I could go on a rant about the government lifting all coronavirus health protections but I won’t. I could get angry about how those who are clinically vulnerable have been left exposed and become virtual prisoners in their own homes because there is absolutely no way of protecting themselves other than keeping away from everyone else.

I could express my dismay at the ending of self-isolation for people testing positive for Covid or ask how people are meant to be careful when free lateral flow testing is being stopped.

No, all I’m asking people to do is to remember just how bad things have been at times over the past two years. I want people to recall the extraordinary lengths we as a nation went to. We didn’t see loved ones because it was the right thing to do. Christmases were spent on our own. Birthdays and anniversaries came and went without celebration. Grandchildren went unhugged.

But some of us – a tiny minority – didn’t play by the rules and the punishments were harsh and swift. Students holding a house party were hit with £10,000 fines. Two friends going for a socially distanced walk in the Peak District were arrested because they had taken drinks with them.
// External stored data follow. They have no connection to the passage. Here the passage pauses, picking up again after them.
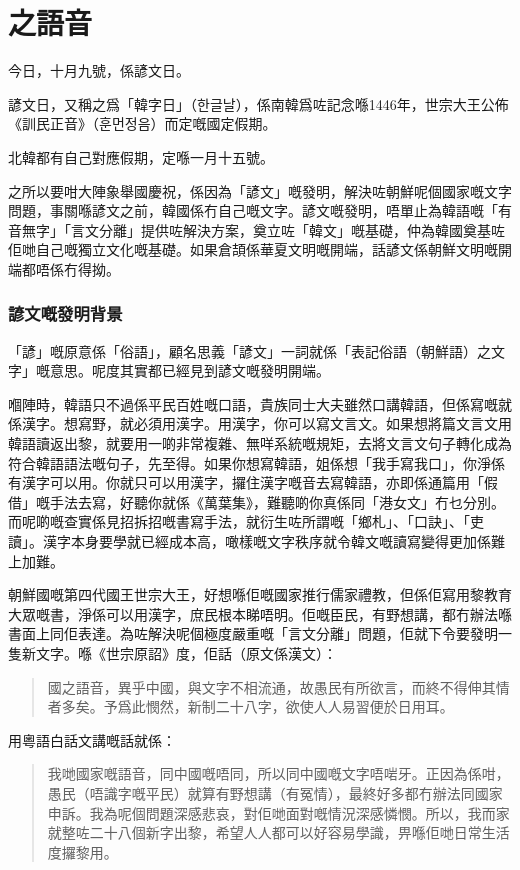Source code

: 
\chapter{之語音}


今日，十月九號，係諺文日。

諺文日，又稱之爲「韓字日」（{\koreanfont 한글날}），係南韓爲咗記念喺1446年，世宗大王公佈《訓民正音》（{\koreanfont 훈먼정음}）而定嘅國定假期。

北韓都有自己對應假期，定喺一月十五號。

之所以要咁大陣象舉國慶祝，係因為「諺文」嘅發明，解決咗朝鮮呢個國家嘅文字問題，事關喺諺文之前，韓國係冇自己嘅文字。諺文嘅發明，唔單止為韓語嘅「有音無字」「言文分離」提供咗解決方案，奠立咗「韓文」嘅基礎，仲為韓國奠基咗佢哋自己嘅獨立文化嘅基礎。如果倉頡係華夏文明嘅開端，話諺文係朝鮮文明嘅開端都唔係冇得拗。

\subsection*{諺文嘅發明背景}

「諺」嘅原意係「俗語」，顧名思義「諺文」一詞就係「表記俗語（朝鮮語）之文字」嘅意思。呢度其實都已經見到諺文嘅發明開端。

嗰陣時，韓語只不過係平民百姓嘅口語，貴族同士大夫雖然口講韓語，但係寫嘅就係漢字。想寫野，就必須用漢字。用漢字，你可以寫文言文。如果想將篇文言文用韓語讀返出黎，就要用一啲非常複雜、無咩系統嘅規矩，去將文言文句子轉化成為符合韓語語法嘅句子，先至得。如果你想寫韓語，姐係想「我手寫我口」，你淨係有漢字可以用。你就只可以用漢字，攞住漢字嘅音去寫韓語，亦即係通篇用「假借」嘅手法去寫，好聽你就係《萬葉集》，難聽啲你真係同「港女文」冇乜分別。而呢啲嘅查實係見招拆招嘅書寫手法，就衍生咗所謂嘅「鄉札」、「口訣」、「吏讀」。漢字本身要學就已經成本高，噉樣嘅文字秩序就令韓文嘅讀寫變得更加係難上加難。

朝鮮國嘅第四代國王世宗大王，好想喺佢嘅國家推行儒家禮教，但係佢寫用黎教育大眾嘅書，淨係可以用漢字，庶民根本睇唔明。佢嘅臣民，有野想講，都冇辦法喺書面上同佢表達。為咗解決呢個極度嚴重嘅「言文分離」問題，佢就下令要發明一隻新文字。喺《世宗原詔》度，佢話（原文係漢文）：
\begin{quotation}
  國之語音，異乎中國，與文字不相流通，故愚民有所欲言，而終不得伸其情者多矣。予爲此憫然，新制二十八字，欲使人人易習便於日用耳。

\end{quotation}
用粵語白話文講嘅話就係：

\begin{quotation}
  我哋國家嘅語音，同中國嘅唔同，所以同中國嘅文字唔啱牙。正因為係咁，愚民（唔識字嘅平民）就算有野想講（有冤情），最終好多都冇辦法同國家申訴。我為呢個問題深感悲哀，對佢哋面對嘅情況深感憐憫。所以，我而家就整咗二十八個新字出黎，希望人人都可以好容易學識，畀喺佢哋日常生活度攞黎用。
\end{quotation}

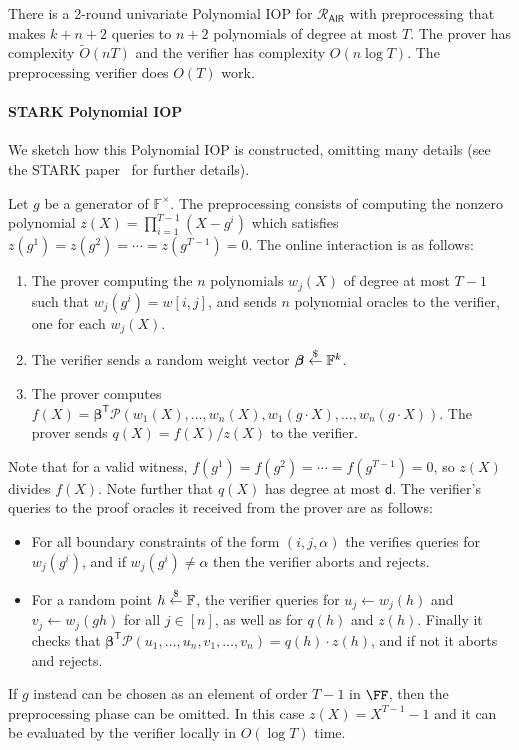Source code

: \begin{theorem}
There is a 2-round univariate Polynomial IOP for $\mathcal{R}_\mathsf{AIR}$ with preprocessing that makes $k+n+2$ queries to $n+2$ polynomials of degree at most $T$. The prover has complexity $\tilde{O}(nT)$ and the verifier has complexity $O(n \log T)$. The preprocessing verifier does $O(T)$ work.
\end{theorem}


\paragraph{\textsf{STARK} Polynomial IOP} We sketch how this Polynomial IOP is constructed, omitting many details (see the \textsf{STARK} paper~\cite{C:BBHR19} for further details).

Let $g$ be a generator of $\mathbb{F}^\times$. The preprocessing consists of computing the nonzero polynomial $z(X) = \prod_{i=1}^{T-1} (X-g^i)$ which satisfies $z(g^1) = z(g^2) = \cdots = z(g^{T-1}) = 0$. The online interaction is as follows: 
\begin{enumerate} 
\item The prover computing the $n$ polynomials $w_j(X)$ of degree at most $T-1$ such that $w_j(g^i) = w[i,j]$, and sends $n$ polynomial oracles to the verifier, one for each $w_j(X)$. 
\item The verifier sends a random weight vector $\boldsymbol{\beta} \overset{\$}{\gets} \mathbb{F}^k$.
\item  The prover computes $f(X) = \boldsymbol{\beta}^\mathsf{T} \boldsymbol{\mathcal{P}}(w_1(X), \ldots, w_n(X), w_1(g \cdot X), \ldots, w_n(g \cdot X))$. The prover sends $q(X) = f(X)/z(X)$ to the verifier.

\end{enumerate}

  Note that for a valid witness, $f(g^1) = f(g^2) = \cdots = f(g^{T-1}) = 0$, so $z(X)$ divides $f(X)$. Note further that $q(X)$ has degree at most $\mathsf{d}$. The verifier's queries to the proof oracles it received from the prover are as follows:
\begin{itemize}
    \item For all boundary constraints of the form $(i, j, \alpha)$ the verifies queries for $w_j(g^i)$, and if $w_j(g^i) \neq \alpha$ then the verifier aborts and rejects. %
    \item For a random point $h \overset{\$}{\gets} \mathbb{F}$, the verifier queries for $u_j \leftarrow w_j(h)$ and $v_j \leftarrow w_j(gh)$ for all $j \in [n]$, as well as for $q(h)$ and $z(h)$. %
    Finally it checks that $\boldsymbol{\beta}^\mathsf{T} \boldsymbol{\mathcal{P}}(u_1, \ldots, u_n, v_1, \ldots, v_n) = q(h) \cdot z(h)$, and if not it aborts and rejects.
\end{itemize}
If $g$ instead can be chosen as an element of order $T-1$ in $\FF$, then the preprocessing phase can be omitted. In this case $z(X) = X^{T-1} - 1$ and it can be evaluated by the verifier locally in $O(\log T)$ time.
Self-employed hairdressers were raided, fined and closed down.

For those caught breaking the rules, it was a serious matter.

So then, ladies and gentlemen, I give you Jacob Rees-Mogg, the minister of state for Brexit Opportunities and Government Efficiency, who has now decided that Covid lockdown law-breaking is ‘fluff’ and ‘fundamentally trivial’. 

Of course, it’s only trivial when it applies to his chums, not to us ordinary people.

When he was asked about the ‘partygate’ controversy, he said at the Conservative Party spring conference: "All of that is shown up [by the war in Ukraine] for the disproportionate fluff of politics that it was, rather than something of fundamental seriousness... it's fundamentally trivial.”

Really, Mr Rees-Mogg?

Tell that to those people who had to say their last goodbyes to a dying relative over Zoom or those who couldn’t go to a loved one’s funeral because of lockdown restrictions, while in No10 the prosecco flowed, a DJ played some banging tunes and a minion was sent to the supermarket to fill a suitcase with booze.

I wonder if those who found themselves having to cough up a £10,000 fine think it’s fundamentally trivial. I wonder if they think one law for the high and mighty and another for the little people is political ‘fluff’. I suspect not.

This has got nothing to do with political point-scoring and everything to do with basic right and wrong.

We have an absolute right to expect those who make the rules to follow the rules themselves. That’s not fundamentally trivial, it’s just about the least we can expect.